Если художник при написании ствола дерева, листьев, плетеного кресла, платья женщины увлекается фактурными эффектами, то арфу он практически лишает ее природной фактурности, то есть струн, но одаривает новой, больше похожей на оконное стекло, по которому струится дождевая вода, сияющая приглушенными цветами радуги, повторяющими более плотные цвета шали брошенной на кресло. Такое преображение способствует лучшей передачи самой сути арфы - не ее материальности, а ее голоса, звучности. Хотя, возможно, автор в дальнейшем собирался «протянуть» тонкие нити струн поверх этой полупрозрачной плоскости, так как некоторые из них уже намечены под верхним изгибом арфы.
Можно сожалеть, что «Арфистка» осталась недописанной, как и многие другие картины Савинова, в которых он стремился к монументальности фресок, витражей, мозаик. Но можно считать это особой чертой савиновской живописи, романтической недосказанностью. Ведь незаконченность портрета не является его недостатком. Она нисколько не уменьшает очарования полотна, изящества художественных решений и не лишает его того, что называют «большим стилем". Причина незаконченности многих работ кроется в отношении художника к творчеству, к живописи и к картине. «Стремление к большой, монументальной форме было главным стремлением художника, но в своей работе он не мог пройти мимо всей красоты мира; в угоду внешней простоте не мог огрубить, затушевать, смазать форму - путь его был сложен», - пишет его сын Глеб Савинов. Трудно совместить монументальность и стремление «общую певучую форму углубить детальным подразделением, и в атоме жизни выявить ее вечные силы…» (из письма А.И.Савинова). Усложненная орнаментальными и многофигурными мотивами живопись, разнообразие и богатство фактуры, многослойность прозрачных красочных мазков, «россыпь цвета», ограниченность палитры, когда тремя-четырьмя красками достигается полная цветность, а также просвечивающий сквозь эскизно положенные краски холст в недописанных частях картины создают впечатление своеобразной гобеленности. Этим Савинов продолжает живописную традицию В.Э. Борисова-Мусатова, влияние которого в его искусстве весьма ощутимо, так же как и в творчестве его товарищей - живописцев мусатовской плеяды. П.В. Кузнецов, П.С. Уткин, К.С. Петров-Водкин, А.Е. Карёв и А.И. Савинов - представляют так называемую «саратовскую школу» живописи. «Исходным началом, определившим полифоническое развитие мусатовской основы, была для них идея гармонии. Для Савинова характерно преимущественное развитие не ее поэтических, а структурных сторон» (Э.Арбитман). Это утверждение справедливо и для «Арфистки», в которой акцентированная структурная гармония все же не исключает поэтичности, музыкальности образа, гармонично существующего в таинственной среде картины. На портрете «Арфистка» изображена саратовская знакомая художника Татьяна Сергеевна Барцева (1887-1985), жена философа С.Л. Франка, которая позировала Савинову в зеленом бархатном платье бабушки художника.

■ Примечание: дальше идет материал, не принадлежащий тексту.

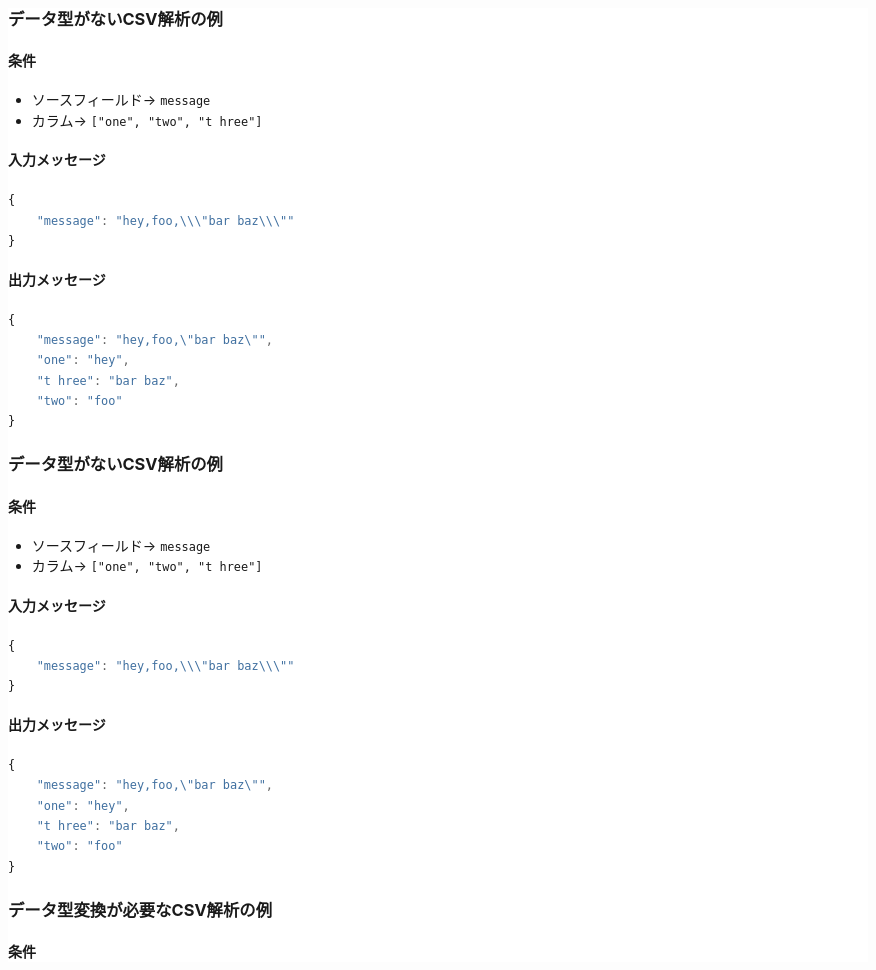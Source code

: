 ### データ型がないCSV解析の例

#### 条件

* ソースフィールド→ `message`
* カラム→ `["one", "two", "t hree"]`

#### 入力メッセージ

```js
{
    "message": "hey,foo,\\\"bar baz\\\""
}
```

#### 出力メッセージ

```js
{
    "message": "hey,foo,\"bar baz\"",
    "one": "hey",
    "t hree": "bar baz",
    "two": "foo"
}
```

### データ型がないCSV解析の例

#### 条件

* ソースフィールド→ `message`
* カラム→ `["one", "two", "t hree"]`

#### 入力メッセージ

```js
{
    "message": "hey,foo,\\\"bar baz\\\""
}
```

#### 出力メッセージ

```js
{
    "message": "hey,foo,\"bar baz\"",
    "one": "hey",
    "t hree": "bar baz",
    "two": "foo"
}
```

### データ型変換が必要なCSV解析の例

#### 条件
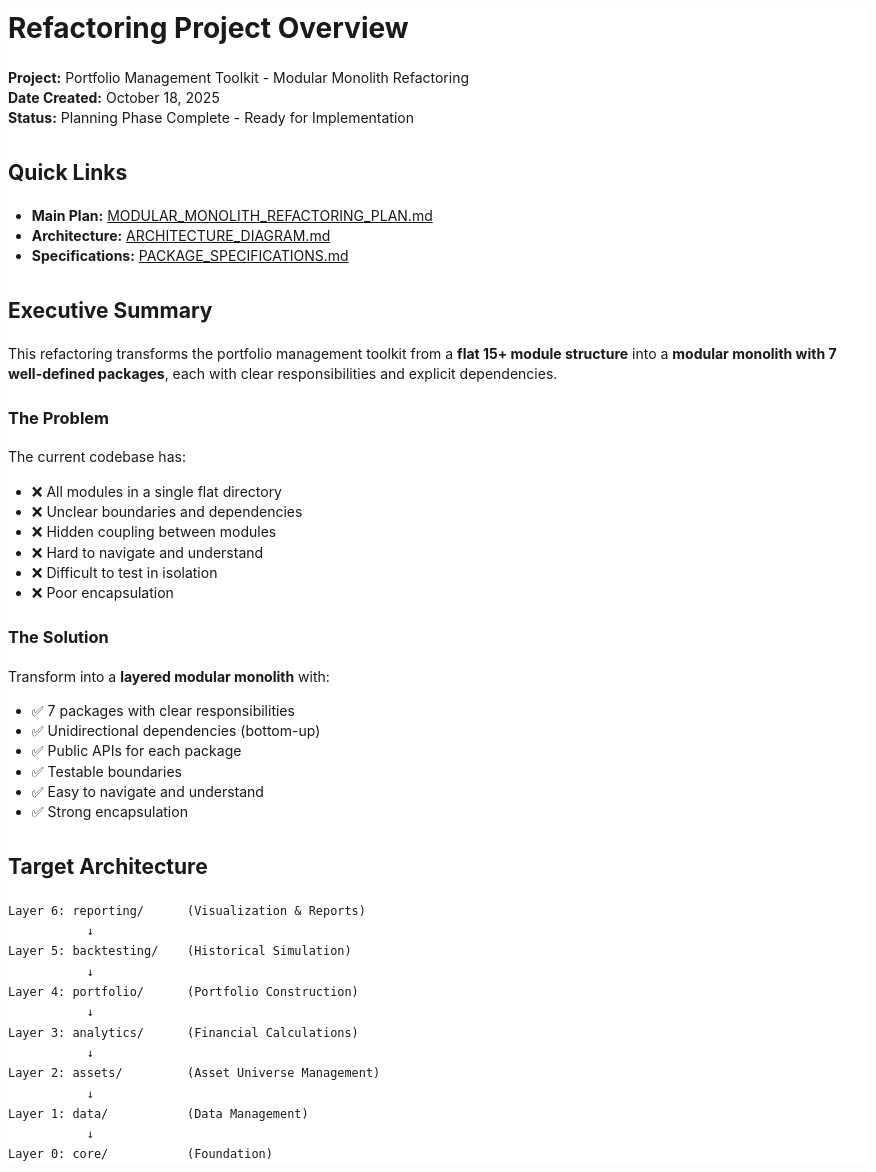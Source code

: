 # Refactoring Project Overview

**Project:** Portfolio Management Toolkit - Modular Monolith Refactoring  
**Date Created:** October 18, 2025  
**Status:** Planning Phase Complete - Ready for Implementation

## Quick Links

- **Main Plan:** [MODULAR_MONOLITH_REFACTORING_PLAN.md](./MODULAR_MONOLITH_REFACTORING_PLAN.md)
- **Architecture:** [ARCHITECTURE_DIAGRAM.md](./ARCHITECTURE_DIAGRAM.md)
- **Specifications:** [PACKAGE_SPECIFICATIONS.md](./PACKAGE_SPECIFICATIONS.md)

## Executive Summary

This refactoring transforms the portfolio management toolkit from a **flat 15+ module structure** into a **modular monolith with 7 well-defined packages**, each with clear responsibilities and explicit dependencies.

### The Problem

The current codebase has:
- ❌ All modules in a single flat directory
- ❌ Unclear boundaries and dependencies
- ❌ Hidden coupling between modules
- ❌ Hard to navigate and understand
- ❌ Difficult to test in isolation
- ❌ Poor encapsulation

### The Solution

Transform into a **layered modular monolith** with:
- ✅ 7 packages with clear responsibilities
- ✅ Unidirectional dependencies (bottom-up)
- ✅ Public APIs for each package
- ✅ Testable boundaries
- ✅ Easy to navigate and understand
- ✅ Strong encapsulation

## Target Architecture

```
Layer 6: reporting/      (Visualization & Reports)
           ↓
Layer 5: backtesting/    (Historical Simulation)
           ↓
Layer 4: portfolio/      (Portfolio Construction)
           ↓
Layer 3: analytics/      (Financial Calculations)
           ↓
Layer 2: assets/         (Asset Universe Management)
           ↓
Layer 1: data/           (Data Management)
           ↓
Layer 0: core/           (Foundation)
```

Искусствовед Лидия Красноперова отмечает, что точной информации о том, кто был владельцами картины в первой половине 20 века, нет: «У нас записано, что полотно было подарено [музею] в 1969 году художником Александром Санниковым. Существует легенда, что вроде бы мать этого самого Санникова была родственницей той девушки с картины, но до конца эта история не раскрыта».